User Story Mapping

The image in the reading complementing the idea of building shared understanding felt all too real. This summer, as I worked as a software engineering intern, I often got on a call with my manager, who worked remotely, to discuss technical concepts. How should we design this architecture? In what ways can we drop attention tokens to reduce computation in our transformer model? For each of these types of questions that I had, my manager would respond briefly through our chat and then set up a quick 1:1 to discuss. In these zoom calls, we would agree upon an approach, and I would get to thinking about how to implement the concept. However, there were a few times when I implemented something and requested a code review, and it turned out that what he had in mind and what I had in mind were totally different even though we had previously come to a “consensus.” I remember thinking “dang, what went wrong?
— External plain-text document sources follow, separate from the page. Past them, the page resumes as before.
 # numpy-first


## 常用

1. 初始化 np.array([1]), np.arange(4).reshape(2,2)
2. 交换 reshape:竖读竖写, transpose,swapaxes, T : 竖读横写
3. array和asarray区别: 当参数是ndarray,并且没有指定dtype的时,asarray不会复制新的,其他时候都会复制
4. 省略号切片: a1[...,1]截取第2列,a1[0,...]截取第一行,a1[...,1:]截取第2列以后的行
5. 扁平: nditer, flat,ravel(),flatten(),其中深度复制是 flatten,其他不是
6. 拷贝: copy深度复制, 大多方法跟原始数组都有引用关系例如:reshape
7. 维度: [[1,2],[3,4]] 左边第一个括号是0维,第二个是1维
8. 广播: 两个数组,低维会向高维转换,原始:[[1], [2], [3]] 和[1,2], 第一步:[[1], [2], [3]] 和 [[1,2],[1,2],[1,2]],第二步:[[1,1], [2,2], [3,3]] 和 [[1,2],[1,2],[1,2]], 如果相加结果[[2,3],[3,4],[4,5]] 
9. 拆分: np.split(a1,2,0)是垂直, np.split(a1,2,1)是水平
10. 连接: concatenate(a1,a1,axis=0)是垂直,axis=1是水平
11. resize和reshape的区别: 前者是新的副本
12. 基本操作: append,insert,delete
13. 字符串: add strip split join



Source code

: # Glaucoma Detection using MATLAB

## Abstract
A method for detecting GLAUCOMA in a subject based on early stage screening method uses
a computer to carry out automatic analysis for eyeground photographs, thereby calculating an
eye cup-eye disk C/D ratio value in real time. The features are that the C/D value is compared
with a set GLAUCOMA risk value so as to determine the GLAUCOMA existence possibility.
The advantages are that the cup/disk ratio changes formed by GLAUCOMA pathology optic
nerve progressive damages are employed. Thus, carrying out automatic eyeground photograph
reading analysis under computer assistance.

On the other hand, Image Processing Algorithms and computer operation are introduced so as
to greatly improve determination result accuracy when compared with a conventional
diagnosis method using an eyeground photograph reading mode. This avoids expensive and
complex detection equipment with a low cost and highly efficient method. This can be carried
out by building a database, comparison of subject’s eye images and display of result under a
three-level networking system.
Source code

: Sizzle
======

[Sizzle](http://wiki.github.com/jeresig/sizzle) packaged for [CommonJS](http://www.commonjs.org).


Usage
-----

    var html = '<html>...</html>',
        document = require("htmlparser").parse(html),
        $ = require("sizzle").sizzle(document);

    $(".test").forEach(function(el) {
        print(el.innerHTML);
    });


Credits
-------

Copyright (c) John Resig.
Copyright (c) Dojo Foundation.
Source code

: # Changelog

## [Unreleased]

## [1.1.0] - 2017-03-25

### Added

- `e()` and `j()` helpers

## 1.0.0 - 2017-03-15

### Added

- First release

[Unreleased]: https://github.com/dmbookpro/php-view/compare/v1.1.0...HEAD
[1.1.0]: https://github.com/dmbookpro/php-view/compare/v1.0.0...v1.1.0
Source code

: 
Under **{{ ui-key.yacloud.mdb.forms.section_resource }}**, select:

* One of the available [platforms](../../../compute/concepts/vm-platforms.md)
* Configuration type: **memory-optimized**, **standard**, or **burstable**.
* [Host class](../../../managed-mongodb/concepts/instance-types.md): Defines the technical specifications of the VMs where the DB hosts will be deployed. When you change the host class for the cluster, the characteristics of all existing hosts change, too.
Did I not ask enough questions? I wasted a week of work implementing something that was different from what my manager expected…” I learned my lesson of how important it is to have in-person meetings (and how intentional it is to have them in-person when possible), especially when describing abstract concepts. Had we been able to draw out the model architectures or scribbled down our ideas separately, the outcome might have been different. Thus, this reading made it clear that the design approach discussed here applies even outside of purely design roles, i.e. that it is something that can be really great to leverage even as an engineer (when we think about our different PM, designer, engineer roles in our projects). Shared documents (our even shared conversations) aren’t (necessarily) shared understanding.

Image Illustrating Shared Documents aren't shared understanding
“The goal should never be to build it all. The goal is to minimize the amount we build.” I thought this quote was really interesting. It really gets to the heart of prioritization in a way that is super clear. I think that in my design processes, I tend to follow the MoSCoW prioritization technique, which breaks down into must-haves, should-haves, could-haves, and won’t haves (or won’t have right now). Instead, the author simplifies it as “it was either in or out”, with “we cannot go live without this” and everything else. It’s definitely a much more strict process of deciding what to do, and I believe that it can really facilitate and streamline the design process, especially in conversations with large groups of people (or when things are indecisive). I think that having the sticky-note design process can also complement the document approach because documents can definitely be a good place to write out details or other things that come to mind (but that may not have a good place on the board at the moment).